Responding to a False Analogy

In an article for the Hartford Courant, “Imagine Gov. Wallace At The Bathroom Door”, columnist Frank Harris III compares the desire of many in the nation to keep public school bathrooms separated by gender, to the bathroom segregation of the civil rights movement.

Harris reminisces on his own past as a boy in the 1960’s who saw “Colored” and “White” signs outside bathroom doors as he travelled with his family from Illinois to Dixie. He recalls the late, infamous Governor Wallace and the way he enforced segregation because he viewed African-Americans as less. Harris says that discrimination exists today for those who identify as transgender in regard to their use of public bathrooms.

He writes, “Some might say it’s a big difference, the Obama administration’s order that public schools allow transgender students to use the bathroom of their choice, as compared to the laws that called for equality for folks like me during the civil rights movement. But is it really?”

I empathize with Frank Harris’s painful experiences growing up. I’ve sat with my father and listened to his stories of facing racism and discrimination growing up in Hartford, CT. I’ve shuddered while hearing my husband talk of living in Virginia and being judged because of the color of his skin. As a black woman, I know how it feels like to walk into a room and wonder if I am welcome. My cultural experiences allow me to understand the reasons Harris may view the transgender bathroom issue as he does. However, there is a crucial difference between Harris and me that influences the way I think.

I am a Black woman and I have feelings and experiences that are unique to my gender. As a woman, I am aware that my physical stature makes me more vulnerable. I used to live in Atlanta, GA and flew regularly out of Hartsfield-Jackson Atlanta International Airport. Atlanta has one of the highest rates for sex trafficking in our nation. I’ve never walked into a bathroom in Hartsfield Airport without being conscious of that reality. I always made sure the bathroom I entered wasn’t in a secluded hallway. I would feel safer when I saw other women in the restroom. As a matter of habit whether I’m going into a restroom, walking down a street, or leaving a mall parking lot, I am alert. I am not paranoid, but as a woman I’m prone to taking precautions. Just as Black men may feel they are more at risk in this world, women feel the same.

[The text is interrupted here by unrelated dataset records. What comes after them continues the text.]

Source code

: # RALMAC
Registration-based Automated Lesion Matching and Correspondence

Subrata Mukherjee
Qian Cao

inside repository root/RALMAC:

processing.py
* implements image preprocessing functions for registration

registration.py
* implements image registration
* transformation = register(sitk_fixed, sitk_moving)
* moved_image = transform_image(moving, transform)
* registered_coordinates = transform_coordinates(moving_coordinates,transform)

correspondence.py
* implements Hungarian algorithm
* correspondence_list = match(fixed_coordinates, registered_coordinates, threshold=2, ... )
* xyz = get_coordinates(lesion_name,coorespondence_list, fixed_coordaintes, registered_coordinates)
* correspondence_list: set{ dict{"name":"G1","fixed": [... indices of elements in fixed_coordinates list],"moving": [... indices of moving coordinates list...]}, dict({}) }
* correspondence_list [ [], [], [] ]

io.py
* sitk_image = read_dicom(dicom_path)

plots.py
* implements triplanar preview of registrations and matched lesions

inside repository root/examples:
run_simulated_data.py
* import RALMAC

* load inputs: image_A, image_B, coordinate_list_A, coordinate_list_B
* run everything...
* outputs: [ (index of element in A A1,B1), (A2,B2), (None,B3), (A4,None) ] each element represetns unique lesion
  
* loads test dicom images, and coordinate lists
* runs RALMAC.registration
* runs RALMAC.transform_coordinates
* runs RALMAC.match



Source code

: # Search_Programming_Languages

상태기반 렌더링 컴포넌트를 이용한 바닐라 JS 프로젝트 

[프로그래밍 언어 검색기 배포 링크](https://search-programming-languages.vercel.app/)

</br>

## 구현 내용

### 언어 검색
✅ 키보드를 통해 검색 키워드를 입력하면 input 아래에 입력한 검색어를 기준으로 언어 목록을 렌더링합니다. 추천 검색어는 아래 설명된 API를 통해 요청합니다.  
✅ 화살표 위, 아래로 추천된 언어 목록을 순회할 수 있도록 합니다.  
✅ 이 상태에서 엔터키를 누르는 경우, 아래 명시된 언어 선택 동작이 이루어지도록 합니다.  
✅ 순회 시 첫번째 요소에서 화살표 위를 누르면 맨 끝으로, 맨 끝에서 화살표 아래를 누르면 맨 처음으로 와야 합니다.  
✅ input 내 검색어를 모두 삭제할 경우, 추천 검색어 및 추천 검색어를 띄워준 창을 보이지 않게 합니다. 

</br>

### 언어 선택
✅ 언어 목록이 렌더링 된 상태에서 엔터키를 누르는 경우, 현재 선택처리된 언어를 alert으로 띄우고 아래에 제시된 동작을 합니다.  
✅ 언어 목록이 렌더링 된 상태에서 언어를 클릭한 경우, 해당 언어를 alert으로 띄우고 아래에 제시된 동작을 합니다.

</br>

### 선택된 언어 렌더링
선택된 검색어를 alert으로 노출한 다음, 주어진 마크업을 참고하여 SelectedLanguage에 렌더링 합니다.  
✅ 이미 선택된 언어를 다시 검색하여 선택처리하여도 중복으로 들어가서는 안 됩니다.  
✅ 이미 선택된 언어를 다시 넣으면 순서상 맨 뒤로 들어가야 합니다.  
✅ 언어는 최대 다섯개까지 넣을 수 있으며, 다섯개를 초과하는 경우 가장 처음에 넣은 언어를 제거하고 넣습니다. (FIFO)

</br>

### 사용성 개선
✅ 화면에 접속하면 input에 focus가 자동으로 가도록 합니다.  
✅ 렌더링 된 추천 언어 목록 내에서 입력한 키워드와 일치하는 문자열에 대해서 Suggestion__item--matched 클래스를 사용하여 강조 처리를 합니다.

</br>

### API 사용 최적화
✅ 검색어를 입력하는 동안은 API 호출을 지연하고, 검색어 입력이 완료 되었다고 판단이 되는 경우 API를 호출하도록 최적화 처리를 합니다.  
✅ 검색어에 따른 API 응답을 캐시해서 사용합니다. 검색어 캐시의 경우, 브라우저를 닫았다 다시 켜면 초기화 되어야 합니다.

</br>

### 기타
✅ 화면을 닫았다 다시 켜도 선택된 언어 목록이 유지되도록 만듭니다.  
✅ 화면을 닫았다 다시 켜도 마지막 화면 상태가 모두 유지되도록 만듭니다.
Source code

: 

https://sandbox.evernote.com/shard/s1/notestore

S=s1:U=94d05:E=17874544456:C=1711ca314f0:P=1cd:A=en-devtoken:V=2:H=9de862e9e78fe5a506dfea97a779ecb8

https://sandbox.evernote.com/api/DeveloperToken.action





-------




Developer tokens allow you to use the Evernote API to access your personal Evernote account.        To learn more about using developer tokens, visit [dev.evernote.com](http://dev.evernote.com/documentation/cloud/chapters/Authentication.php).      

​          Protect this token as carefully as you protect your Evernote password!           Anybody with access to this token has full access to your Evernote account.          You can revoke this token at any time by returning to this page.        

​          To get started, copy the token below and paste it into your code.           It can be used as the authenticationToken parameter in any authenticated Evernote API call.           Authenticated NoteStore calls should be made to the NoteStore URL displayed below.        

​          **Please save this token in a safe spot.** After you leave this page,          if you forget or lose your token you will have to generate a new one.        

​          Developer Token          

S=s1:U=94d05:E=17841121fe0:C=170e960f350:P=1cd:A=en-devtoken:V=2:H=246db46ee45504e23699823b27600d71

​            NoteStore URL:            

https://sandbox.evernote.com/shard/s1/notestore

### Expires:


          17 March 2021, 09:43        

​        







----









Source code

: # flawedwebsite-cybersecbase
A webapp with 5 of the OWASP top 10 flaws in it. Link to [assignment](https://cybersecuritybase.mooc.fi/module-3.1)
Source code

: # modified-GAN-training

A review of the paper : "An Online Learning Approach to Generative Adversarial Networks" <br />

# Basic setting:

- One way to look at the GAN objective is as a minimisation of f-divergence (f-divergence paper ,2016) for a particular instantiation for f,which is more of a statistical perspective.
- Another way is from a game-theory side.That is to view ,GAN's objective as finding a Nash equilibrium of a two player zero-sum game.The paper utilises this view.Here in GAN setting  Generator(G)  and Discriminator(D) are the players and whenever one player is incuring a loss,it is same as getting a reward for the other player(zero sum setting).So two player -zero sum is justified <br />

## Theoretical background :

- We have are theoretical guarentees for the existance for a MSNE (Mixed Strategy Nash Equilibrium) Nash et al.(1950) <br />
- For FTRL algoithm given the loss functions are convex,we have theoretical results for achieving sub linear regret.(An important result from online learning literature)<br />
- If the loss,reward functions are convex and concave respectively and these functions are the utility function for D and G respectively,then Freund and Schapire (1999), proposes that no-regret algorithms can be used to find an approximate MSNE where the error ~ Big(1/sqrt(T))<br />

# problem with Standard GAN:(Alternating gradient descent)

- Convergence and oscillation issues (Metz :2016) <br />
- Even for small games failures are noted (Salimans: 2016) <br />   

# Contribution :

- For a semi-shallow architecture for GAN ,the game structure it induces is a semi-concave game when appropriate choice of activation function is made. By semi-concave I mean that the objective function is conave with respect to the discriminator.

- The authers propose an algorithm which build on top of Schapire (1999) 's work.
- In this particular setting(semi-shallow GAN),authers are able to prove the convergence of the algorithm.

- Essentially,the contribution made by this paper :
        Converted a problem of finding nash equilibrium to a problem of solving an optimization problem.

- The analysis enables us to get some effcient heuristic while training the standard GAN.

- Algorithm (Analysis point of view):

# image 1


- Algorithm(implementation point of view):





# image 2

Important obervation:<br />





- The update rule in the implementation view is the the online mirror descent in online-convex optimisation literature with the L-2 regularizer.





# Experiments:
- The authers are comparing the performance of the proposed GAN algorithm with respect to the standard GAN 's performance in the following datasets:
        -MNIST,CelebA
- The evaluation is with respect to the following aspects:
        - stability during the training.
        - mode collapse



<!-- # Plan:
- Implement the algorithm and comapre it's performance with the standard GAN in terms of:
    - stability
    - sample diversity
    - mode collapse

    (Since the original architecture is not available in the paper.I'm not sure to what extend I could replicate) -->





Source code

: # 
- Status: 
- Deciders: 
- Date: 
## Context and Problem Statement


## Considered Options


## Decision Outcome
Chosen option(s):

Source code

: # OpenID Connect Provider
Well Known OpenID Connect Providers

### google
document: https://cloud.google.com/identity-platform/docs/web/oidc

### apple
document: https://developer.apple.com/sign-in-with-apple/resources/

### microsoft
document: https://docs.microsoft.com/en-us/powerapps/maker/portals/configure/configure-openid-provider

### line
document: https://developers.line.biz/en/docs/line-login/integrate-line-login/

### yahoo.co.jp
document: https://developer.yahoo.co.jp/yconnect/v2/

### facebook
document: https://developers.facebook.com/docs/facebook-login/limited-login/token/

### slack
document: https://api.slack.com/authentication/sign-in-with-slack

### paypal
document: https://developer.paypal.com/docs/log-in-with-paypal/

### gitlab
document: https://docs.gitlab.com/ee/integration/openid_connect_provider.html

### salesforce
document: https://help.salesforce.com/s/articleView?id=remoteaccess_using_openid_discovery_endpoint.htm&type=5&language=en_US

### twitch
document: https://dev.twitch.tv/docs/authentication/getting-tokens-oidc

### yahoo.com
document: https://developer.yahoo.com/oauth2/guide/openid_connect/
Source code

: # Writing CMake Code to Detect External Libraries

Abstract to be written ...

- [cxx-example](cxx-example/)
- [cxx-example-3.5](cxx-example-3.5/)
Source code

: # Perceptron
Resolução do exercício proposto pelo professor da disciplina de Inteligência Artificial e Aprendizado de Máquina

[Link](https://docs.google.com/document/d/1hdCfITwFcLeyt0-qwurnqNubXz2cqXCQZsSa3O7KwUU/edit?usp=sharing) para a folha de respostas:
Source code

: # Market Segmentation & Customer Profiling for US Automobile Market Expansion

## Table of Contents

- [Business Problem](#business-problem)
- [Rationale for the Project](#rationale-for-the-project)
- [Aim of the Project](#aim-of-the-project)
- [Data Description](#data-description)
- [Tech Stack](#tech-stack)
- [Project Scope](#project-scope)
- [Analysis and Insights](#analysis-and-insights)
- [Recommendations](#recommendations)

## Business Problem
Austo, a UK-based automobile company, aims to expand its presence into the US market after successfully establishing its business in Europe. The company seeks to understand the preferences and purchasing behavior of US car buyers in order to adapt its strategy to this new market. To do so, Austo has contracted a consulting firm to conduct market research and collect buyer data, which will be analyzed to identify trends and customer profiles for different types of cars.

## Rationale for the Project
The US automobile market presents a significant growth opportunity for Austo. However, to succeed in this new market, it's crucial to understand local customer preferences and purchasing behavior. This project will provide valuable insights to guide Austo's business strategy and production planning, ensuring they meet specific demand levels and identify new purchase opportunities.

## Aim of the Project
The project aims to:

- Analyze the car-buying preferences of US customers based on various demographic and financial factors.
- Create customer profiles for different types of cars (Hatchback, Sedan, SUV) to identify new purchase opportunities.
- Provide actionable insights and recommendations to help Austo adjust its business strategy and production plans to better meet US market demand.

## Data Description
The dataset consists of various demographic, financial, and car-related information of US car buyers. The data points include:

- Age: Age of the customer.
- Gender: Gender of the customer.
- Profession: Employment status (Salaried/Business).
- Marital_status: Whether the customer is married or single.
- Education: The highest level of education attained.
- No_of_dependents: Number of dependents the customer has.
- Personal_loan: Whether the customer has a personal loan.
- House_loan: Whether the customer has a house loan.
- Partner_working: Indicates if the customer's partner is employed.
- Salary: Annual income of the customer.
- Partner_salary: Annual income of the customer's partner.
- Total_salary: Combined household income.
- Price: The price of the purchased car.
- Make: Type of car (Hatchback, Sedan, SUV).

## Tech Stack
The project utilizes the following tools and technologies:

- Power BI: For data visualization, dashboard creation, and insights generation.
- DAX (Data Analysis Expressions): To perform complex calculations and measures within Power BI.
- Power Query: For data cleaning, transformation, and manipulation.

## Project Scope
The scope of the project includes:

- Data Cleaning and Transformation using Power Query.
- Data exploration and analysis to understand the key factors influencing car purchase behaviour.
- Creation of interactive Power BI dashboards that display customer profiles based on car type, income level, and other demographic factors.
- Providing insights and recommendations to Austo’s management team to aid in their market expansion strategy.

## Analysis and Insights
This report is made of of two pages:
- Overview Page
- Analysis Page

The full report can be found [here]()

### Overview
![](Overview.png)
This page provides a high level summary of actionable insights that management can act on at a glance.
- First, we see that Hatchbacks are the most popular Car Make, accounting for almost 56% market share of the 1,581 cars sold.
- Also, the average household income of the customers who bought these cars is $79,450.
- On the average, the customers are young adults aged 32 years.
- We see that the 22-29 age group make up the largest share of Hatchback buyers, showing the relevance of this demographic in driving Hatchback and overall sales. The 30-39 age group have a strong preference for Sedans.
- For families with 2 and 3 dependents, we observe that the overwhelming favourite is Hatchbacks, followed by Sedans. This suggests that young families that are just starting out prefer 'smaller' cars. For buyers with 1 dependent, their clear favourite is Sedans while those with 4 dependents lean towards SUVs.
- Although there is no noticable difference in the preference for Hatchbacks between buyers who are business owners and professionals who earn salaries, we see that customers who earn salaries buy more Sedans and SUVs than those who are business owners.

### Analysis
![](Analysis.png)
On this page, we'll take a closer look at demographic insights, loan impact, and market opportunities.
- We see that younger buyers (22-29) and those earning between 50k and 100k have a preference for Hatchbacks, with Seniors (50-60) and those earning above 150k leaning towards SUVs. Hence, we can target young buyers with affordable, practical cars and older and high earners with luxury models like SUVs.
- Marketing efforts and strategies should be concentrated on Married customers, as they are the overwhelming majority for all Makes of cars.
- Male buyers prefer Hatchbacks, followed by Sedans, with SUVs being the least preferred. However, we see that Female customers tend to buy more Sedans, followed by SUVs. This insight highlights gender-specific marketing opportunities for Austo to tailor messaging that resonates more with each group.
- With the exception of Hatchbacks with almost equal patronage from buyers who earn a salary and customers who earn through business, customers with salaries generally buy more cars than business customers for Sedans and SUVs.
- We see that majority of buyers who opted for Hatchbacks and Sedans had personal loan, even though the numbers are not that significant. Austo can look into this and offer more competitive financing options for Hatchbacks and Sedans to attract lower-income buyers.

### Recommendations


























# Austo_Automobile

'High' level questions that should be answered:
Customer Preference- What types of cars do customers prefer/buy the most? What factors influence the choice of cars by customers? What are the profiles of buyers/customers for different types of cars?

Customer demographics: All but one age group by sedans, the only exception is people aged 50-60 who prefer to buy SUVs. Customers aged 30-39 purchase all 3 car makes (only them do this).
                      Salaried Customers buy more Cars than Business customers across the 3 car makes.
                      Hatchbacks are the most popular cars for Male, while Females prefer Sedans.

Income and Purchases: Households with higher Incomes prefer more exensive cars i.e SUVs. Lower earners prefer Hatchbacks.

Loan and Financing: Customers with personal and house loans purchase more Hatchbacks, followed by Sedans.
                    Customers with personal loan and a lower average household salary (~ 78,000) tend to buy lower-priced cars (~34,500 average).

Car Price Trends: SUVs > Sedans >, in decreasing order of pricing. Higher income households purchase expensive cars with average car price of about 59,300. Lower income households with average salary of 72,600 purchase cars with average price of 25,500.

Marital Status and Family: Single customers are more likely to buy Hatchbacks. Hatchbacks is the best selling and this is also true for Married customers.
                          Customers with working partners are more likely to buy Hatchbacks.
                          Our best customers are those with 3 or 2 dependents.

Maya Dillard Smith, former director of the Georgia ACLU chapter once referred to herself as ‘unapologetically Black’. Smith was hired to lead the GA chapter and was eager to assist the transgender community in their quest for civil rights. Then a frightening experience with her daughters in a public restroom changed everything. Smith told journalist Megan Kelly that her girls were scared when three men, all approximately six feet tall, with deep voices, entered into the bathroom. The men were dressed as women but it was obvious they were born male. When Smith’s girls looked to her for answers, she didn’t have them. The encounter caused her to see the issue from a different light, and ultimately to leave the ACLU because she could no longer advance their cause.

It’s not that Smith or I find people with Gender Dysphoria frightening. The issue is that society has placed boundaries in regards to gender and those boundaries provide an expectation of safety. A high school girl feels safe undressing in a locker room because she is surrounded by people who share her gender and anatomy. When a man enters a ladies bathroom, the sight of him alone can be a cause for concern. In the case of Smith and her daughters, just seeing men in a space reserved for women can be alarming. Women who’ve been assaulted or victimized may find it especially triggering to share bathrooms with men. Our physical anatomy and gender doesn’t make us superior to one another but it does make us different. In respecting those differences, we should continue to allow boundaries to remain in society that give us privacy and encourage our safety.